(Description of the task): Copy nothing but the text: reproduce each line of the listing exactly and leave the pictures out.

(Data for the task):

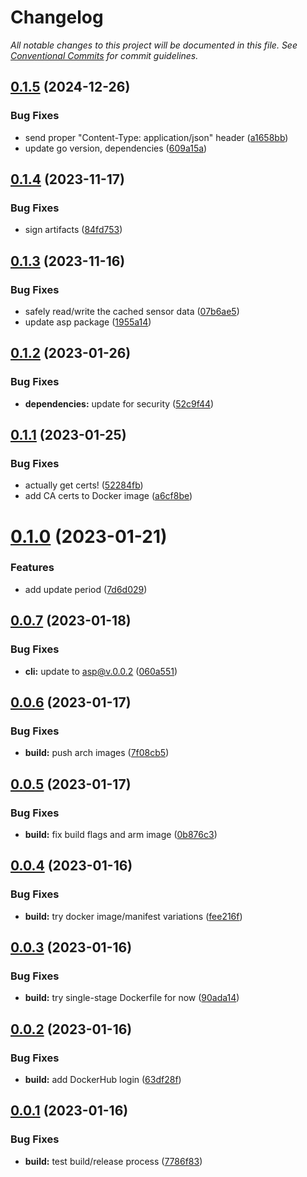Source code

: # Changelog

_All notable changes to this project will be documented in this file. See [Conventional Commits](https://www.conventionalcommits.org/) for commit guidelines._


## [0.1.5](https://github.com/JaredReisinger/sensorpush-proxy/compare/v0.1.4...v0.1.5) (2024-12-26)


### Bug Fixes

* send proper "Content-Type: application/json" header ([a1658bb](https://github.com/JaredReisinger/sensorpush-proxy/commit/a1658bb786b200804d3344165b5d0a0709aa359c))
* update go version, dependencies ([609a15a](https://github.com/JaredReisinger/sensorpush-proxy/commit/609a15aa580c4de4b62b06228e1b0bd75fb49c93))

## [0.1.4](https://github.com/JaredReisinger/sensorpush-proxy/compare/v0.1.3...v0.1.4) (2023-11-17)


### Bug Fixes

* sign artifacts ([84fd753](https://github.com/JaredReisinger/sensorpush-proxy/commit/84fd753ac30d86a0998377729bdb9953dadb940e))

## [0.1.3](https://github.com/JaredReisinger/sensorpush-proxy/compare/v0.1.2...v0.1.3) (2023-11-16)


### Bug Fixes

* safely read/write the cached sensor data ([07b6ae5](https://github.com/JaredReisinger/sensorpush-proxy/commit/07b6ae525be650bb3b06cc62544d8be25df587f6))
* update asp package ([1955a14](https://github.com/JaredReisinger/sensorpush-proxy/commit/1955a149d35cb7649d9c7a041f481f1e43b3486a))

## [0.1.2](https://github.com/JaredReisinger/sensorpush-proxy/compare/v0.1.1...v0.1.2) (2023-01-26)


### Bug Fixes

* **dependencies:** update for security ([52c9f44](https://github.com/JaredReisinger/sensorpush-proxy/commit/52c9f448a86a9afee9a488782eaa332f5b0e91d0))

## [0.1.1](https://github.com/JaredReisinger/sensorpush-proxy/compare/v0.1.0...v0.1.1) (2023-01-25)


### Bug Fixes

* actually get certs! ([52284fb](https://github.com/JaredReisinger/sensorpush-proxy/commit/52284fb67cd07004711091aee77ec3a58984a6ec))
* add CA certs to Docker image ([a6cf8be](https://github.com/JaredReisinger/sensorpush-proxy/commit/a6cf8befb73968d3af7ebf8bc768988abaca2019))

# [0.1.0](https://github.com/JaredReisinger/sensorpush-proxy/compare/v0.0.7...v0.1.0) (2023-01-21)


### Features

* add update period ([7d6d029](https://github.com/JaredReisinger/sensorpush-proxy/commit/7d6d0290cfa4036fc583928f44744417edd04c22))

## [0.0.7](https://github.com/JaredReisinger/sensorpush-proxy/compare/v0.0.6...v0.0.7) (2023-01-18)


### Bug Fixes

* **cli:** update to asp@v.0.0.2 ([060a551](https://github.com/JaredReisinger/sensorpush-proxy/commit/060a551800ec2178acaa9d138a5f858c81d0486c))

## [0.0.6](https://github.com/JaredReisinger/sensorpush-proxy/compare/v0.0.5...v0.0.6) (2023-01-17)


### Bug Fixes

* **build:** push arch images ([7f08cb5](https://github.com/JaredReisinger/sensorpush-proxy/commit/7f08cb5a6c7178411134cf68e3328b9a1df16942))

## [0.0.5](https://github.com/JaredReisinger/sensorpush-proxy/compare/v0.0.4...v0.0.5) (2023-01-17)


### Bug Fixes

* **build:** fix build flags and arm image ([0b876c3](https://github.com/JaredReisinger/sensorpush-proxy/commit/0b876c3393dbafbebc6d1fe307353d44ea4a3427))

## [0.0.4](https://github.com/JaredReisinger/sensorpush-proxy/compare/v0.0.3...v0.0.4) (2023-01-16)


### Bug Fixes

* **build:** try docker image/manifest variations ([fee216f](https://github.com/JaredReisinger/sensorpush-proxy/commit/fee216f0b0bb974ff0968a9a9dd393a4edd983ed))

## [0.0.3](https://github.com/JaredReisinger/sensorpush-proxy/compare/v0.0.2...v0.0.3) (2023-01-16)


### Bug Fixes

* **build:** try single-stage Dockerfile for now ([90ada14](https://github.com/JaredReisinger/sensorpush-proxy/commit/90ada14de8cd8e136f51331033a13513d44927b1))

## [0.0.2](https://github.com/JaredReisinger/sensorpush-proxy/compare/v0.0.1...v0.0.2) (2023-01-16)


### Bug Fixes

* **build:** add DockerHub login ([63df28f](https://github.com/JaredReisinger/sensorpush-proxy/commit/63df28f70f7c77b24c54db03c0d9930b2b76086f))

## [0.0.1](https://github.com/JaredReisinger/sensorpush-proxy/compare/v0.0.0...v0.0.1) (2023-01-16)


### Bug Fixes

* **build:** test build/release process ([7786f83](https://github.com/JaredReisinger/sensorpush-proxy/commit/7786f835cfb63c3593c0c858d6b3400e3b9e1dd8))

(Exercise response):
Source code

: # Changelog

_All notable changes to this project will be documented in this file. See [Conventional Commits](https://www.conventionalcommits.org/) for commit guidelines._


## [0.1.5](https://github.com/JaredReisinger/sensorpush-proxy/compare/v0.1.4...v0.1.5) (2024-12-26)


### Bug Fixes

* send proper "Content-Type: application/json" header ([a1658bb](https://github.com/JaredReisinger/sensorpush-proxy/commit/a1658bb786b200804d3344165b5d0a0709aa359c))
* update go version, dependencies ([609a15a](https://github.com/JaredReisinger/sensorpush-proxy/commit/609a15aa580c4de4b62b06228e1b0bd75fb49c93))

## [0.1.4](https://github.com/JaredReisinger/sensorpush-proxy/compare/v0.1.3...v0.1.4) (2023-11-17)


### Bug Fixes

* sign artifacts ([84fd753](https://github.com/JaredReisinger/sensorpush-proxy/commit/84fd753ac30d86a0998377729bdb9953dadb940e))

## [0.1.3](https://github.com/JaredReisinger/sensorpush-proxy/compare/v0.1.2...v0.1.3) (2023-11-16)


### Bug Fixes

* safely read/write the cached sensor data ([07b6ae5](https://github.com/JaredReisinger/sensorpush-proxy/commit/07b6ae525be650bb3b06cc62544d8be25df587f6))
* update asp package ([1955a14](https://github.com/JaredReisinger/sensorpush-proxy/commit/1955a149d35cb7649d9c7a041f481f1e43b3486a))

## [0.1.2](https://github.com/JaredReisinger/sensorpush-proxy/compare/v0.1.1...v0.1.2) (2023-01-26)


### Bug Fixes

* **dependencies:** update for security ([52c9f44](https://github.com/JaredReisinger/sensorpush-proxy/commit/52c9f448a86a9afee9a488782eaa332f5b0e91d0))

## [0.1.1](https://github.com/JaredReisinger/sensorpush-proxy/compare/v0.1.0...v0.1.1) (2023-01-25)


### Bug Fixes

* actually get certs! ([52284fb](https://github.com/JaredReisinger/sensorpush-proxy/commit/52284fb67cd07004711091aee77ec3a58984a6ec))
* add CA certs to Docker image ([a6cf8be](https://github.com/JaredReisinger/sensorpush-proxy/commit/a6cf8befb73968d3af7ebf8bc768988abaca2019))

# [0.1.0](https://github.com/JaredReisinger/sensorpush-proxy/compare/v0.0.7...v0.1.0) (2023-01-21)


### Features

* add update period ([7d6d029](https://github.com/JaredReisinger/sensorpush-proxy/commit/7d6d0290cfa4036fc583928f44744417edd04c22))

## [0.0.7](https://github.com/JaredReisinger/sensorpush-proxy/compare/v0.0.6...v0.0.7) (2023-01-18)


### Bug Fixes

* **cli:** update to asp@v.0.0.2 ([060a551](https://github.com/JaredReisinger/sensorpush-proxy/commit/060a551800ec2178acaa9d138a5f858c81d0486c))

## [0.0.6](https://github.com/JaredReisinger/sensorpush-proxy/compare/v0.0.5...v0.0.6) (2023-01-17)


### Bug Fixes

* **build:** push arch images ([7f08cb5](https://github.com/JaredReisinger/sensorpush-proxy/commit/7f08cb5a6c7178411134cf68e3328b9a1df16942))

## [0.0.5](https://github.com/JaredReisinger/sensorpush-proxy/compare/v0.0.4...v0.0.5) (2023-01-17)


### Bug Fixes

* **build:** fix build flags and arm image ([0b876c3](https://github.com/JaredReisinger/sensorpush-proxy/commit/0b876c3393dbafbebc6d1fe307353d44ea4a3427))

## [0.0.4](https://github.com/JaredReisinger/sensorpush-proxy/compare/v0.0.3...v0.0.4) (2023-01-16)


### Bug Fixes

* **build:** try docker image/manifest variations ([fee216f](https://github.com/JaredReisinger/sensorpush-proxy/commit/fee216f0b0bb974ff0968a9a9dd393a4edd983ed))

## [0.0.3](https://github.com/JaredReisinger/sensorpush-proxy/compare/v0.0.2...v0.0.3) (2023-01-16)


### Bug Fixes

* **build:** try single-stage Dockerfile for now ([90ada14](https://github.com/JaredReisinger/sensorpush-proxy/commit/90ada14de8cd8e136f51331033a13513d44927b1))

## [0.0.2](https://github.com/JaredReisinger/sensorpush-proxy/compare/v0.0.1...v0.0.2) (2023-01-16)


### Bug Fixes

* **build:** add DockerHub login ([63df28f](https://github.com/JaredReisinger/sensorpush-proxy/commit/63df28f70f7c77b24c54db03c0d9930b2b76086f))

## [0.0.1](https://github.com/JaredReisinger/sensorpush-proxy/compare/v0.0.0...v0.0.1) (2023-01-16)


### Bug Fixes

* **build:** test build/release process ([7786f83](https://github.com/JaredReisinger/sensorpush-proxy/commit/7786f835cfb63c3593c0c858d6b3400e3b9e1dd8))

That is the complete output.